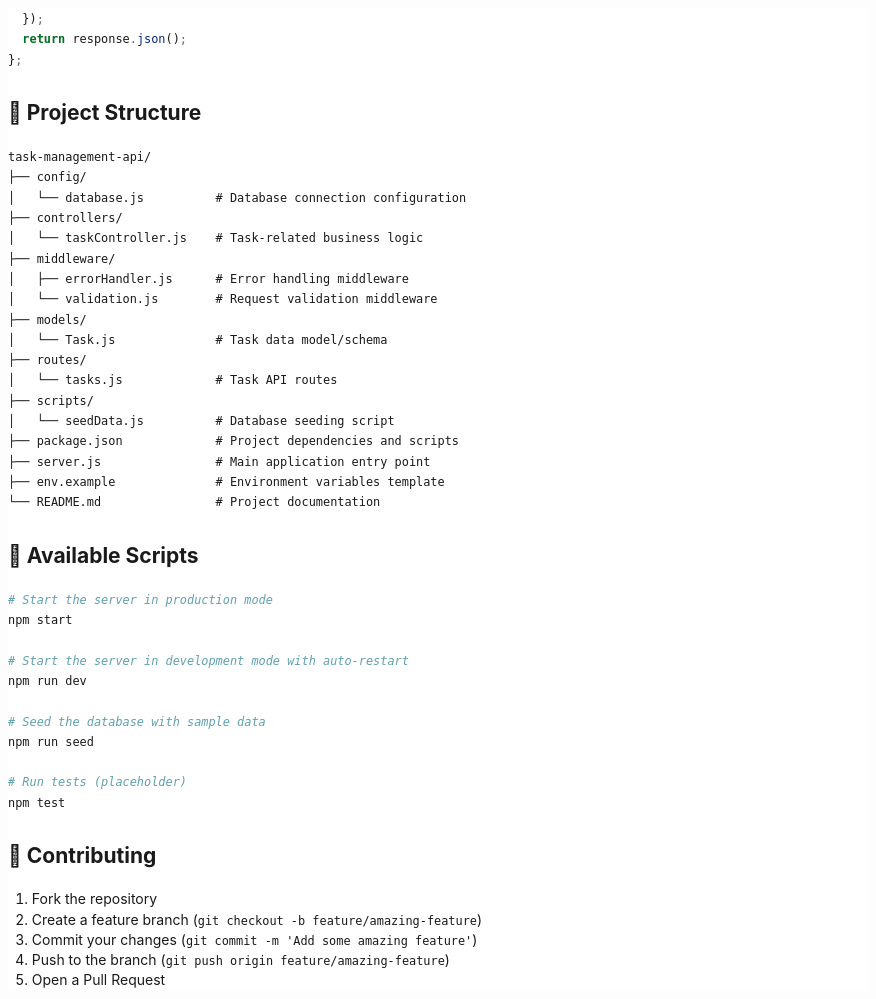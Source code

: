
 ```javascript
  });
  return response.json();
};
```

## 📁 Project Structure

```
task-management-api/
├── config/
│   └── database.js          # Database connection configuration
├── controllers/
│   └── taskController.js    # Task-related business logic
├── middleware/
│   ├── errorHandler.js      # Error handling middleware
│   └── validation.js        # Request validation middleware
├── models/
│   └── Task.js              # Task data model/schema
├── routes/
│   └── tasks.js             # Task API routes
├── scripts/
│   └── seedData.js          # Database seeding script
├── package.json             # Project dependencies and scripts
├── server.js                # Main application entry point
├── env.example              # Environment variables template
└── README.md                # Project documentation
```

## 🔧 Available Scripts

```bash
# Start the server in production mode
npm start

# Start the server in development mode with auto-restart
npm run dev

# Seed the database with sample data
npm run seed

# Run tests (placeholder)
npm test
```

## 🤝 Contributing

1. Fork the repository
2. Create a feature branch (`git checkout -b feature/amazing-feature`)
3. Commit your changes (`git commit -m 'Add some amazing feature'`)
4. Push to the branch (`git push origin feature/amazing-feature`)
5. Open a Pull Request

═══

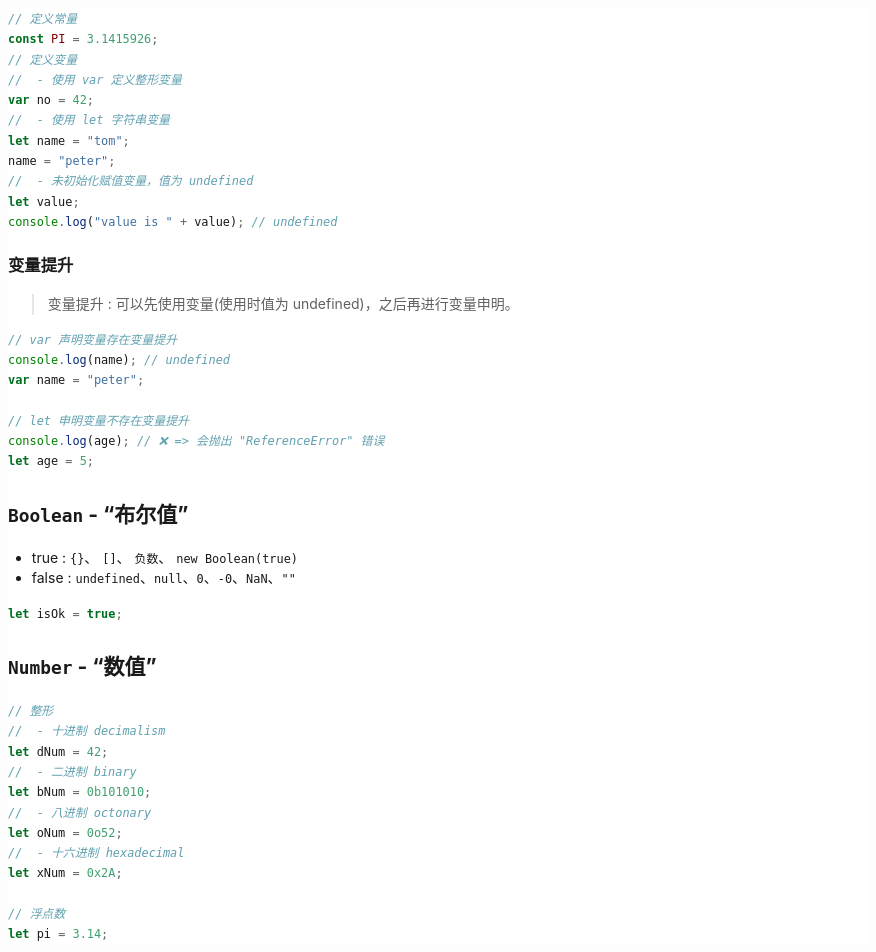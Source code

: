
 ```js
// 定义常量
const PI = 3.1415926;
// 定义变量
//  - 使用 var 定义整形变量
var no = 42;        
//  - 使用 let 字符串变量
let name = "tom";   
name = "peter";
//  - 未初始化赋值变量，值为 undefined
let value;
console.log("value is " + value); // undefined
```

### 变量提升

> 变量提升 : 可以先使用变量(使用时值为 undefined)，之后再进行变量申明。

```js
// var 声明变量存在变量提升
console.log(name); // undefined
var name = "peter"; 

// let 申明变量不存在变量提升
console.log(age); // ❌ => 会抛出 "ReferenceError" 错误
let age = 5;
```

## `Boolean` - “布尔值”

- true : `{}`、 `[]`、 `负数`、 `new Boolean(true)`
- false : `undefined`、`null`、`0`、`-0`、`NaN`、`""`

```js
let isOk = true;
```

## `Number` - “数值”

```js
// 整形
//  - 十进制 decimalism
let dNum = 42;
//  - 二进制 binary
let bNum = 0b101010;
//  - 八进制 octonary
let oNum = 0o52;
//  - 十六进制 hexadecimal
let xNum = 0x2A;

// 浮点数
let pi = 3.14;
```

═══

**What needs to be done**: Copy down each line in the entries that has the word "json".

**Answer area**:
  return response.json();
├── package.json             # Project dependencies and scripts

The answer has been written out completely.